* _TASK GOAL_: The line containing "when it’s relatable]]" marks where to begin; quote it and every line after it through the end of the data, exactly as written.

[DATA PROVIDED — start]

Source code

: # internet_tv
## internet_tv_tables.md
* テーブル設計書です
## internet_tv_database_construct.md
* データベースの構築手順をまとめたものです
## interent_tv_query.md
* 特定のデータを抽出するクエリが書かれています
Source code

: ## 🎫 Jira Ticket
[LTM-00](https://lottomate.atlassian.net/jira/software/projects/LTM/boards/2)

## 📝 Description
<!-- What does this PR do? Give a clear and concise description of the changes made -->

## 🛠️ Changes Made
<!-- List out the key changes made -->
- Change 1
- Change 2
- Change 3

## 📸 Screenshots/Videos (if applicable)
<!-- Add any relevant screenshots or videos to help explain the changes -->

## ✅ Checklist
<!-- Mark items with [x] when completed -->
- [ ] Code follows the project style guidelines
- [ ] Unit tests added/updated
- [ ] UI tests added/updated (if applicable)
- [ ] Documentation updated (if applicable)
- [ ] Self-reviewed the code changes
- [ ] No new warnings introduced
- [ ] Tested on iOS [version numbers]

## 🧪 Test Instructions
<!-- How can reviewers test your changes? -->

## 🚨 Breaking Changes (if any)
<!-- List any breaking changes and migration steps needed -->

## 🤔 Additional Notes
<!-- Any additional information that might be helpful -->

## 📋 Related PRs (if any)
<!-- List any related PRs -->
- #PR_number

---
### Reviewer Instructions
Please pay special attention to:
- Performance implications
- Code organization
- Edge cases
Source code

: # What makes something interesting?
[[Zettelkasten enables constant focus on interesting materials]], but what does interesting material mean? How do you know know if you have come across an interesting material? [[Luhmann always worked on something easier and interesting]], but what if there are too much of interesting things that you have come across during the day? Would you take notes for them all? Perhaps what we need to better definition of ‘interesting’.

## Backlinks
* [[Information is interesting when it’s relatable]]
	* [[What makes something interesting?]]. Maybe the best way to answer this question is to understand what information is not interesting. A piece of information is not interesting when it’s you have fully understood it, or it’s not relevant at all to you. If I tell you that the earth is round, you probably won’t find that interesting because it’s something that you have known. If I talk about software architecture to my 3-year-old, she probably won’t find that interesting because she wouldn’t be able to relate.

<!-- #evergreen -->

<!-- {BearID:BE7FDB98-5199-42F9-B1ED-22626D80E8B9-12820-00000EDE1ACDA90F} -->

[DATA PROVIDED — finish]

* _SOLUTION FOR THIS PROBLEM_:
* [[Information is interesting when it’s relatable]]
	* [[What makes something interesting?]]. Maybe the best way to answer this question is to understand what information is not interesting. A piece of information is not interesting when it’s you have fully understood it, or it’s not relevant at all to you. If I tell you that the earth is round, you probably won’t find that interesting because it’s something that you have known. If I talk about software architecture to my 3-year-old, she probably won’t find that interesting because she wouldn’t be able to relate.

<!-- #evergreen -->

<!-- {BearID:BE7FDB98-5199-42F9-B1ED-22626D80E8B9-12820-00000EDE1ACDA90F} -->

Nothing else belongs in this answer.